▶ _Data records_
■ ■ ■ ■

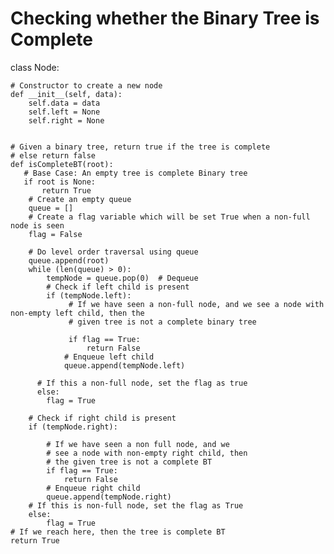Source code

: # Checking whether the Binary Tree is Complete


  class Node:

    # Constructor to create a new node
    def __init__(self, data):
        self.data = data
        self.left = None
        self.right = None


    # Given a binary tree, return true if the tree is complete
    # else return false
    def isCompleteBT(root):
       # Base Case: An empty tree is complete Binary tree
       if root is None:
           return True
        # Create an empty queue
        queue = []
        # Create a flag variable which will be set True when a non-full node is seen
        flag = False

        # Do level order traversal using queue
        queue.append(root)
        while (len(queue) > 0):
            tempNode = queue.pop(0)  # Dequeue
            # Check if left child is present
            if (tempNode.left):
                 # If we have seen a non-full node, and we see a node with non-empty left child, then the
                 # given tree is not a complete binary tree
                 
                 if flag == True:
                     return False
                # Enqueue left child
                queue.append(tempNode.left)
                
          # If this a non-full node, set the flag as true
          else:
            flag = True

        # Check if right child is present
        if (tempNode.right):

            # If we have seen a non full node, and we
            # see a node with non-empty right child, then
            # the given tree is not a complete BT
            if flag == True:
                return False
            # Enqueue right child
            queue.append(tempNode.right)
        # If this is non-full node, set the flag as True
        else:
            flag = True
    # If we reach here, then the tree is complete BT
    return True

■ ■ ■ ■

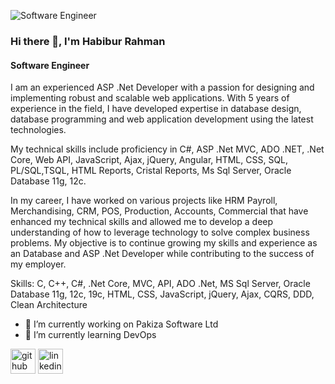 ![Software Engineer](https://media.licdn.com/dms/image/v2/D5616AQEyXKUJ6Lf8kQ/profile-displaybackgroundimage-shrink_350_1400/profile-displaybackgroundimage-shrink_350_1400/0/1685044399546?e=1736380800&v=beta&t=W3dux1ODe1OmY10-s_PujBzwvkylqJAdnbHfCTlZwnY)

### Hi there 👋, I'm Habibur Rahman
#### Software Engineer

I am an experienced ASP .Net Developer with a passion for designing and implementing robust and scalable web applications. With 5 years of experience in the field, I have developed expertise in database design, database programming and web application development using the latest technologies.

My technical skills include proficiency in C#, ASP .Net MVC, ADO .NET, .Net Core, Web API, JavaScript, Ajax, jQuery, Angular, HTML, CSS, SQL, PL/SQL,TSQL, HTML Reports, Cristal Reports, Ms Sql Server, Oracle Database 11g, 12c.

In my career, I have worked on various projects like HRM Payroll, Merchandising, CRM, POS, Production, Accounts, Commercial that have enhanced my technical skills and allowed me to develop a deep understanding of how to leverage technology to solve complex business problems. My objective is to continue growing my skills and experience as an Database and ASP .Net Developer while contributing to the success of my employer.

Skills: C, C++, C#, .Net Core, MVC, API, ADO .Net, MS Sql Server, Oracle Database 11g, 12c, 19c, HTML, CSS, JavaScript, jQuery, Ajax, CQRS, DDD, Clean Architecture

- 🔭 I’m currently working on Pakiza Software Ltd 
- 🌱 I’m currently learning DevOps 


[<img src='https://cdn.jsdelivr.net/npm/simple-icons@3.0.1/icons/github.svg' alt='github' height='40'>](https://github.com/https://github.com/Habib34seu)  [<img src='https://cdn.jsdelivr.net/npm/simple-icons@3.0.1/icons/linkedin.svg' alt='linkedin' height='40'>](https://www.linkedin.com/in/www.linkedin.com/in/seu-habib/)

■ ■ ■ ■

▶ _Assignment_
In the listing above, transcribe exactly everything from the line containing "### Hi there 👋, I'm Habibur Rahman" down to the line containing "I am an experienced", including both and nothing more.

▶ _Exercise solution_
### Hi there 👋, I'm Habibur Rahman
#### Software Engineer

I am an experienced ASP .Net Developer with a passion for designing and implementing robust and scalable web applications. With 5 years of experience in the field, I have developed expertise in database design, database programming and web application development using the latest technologies.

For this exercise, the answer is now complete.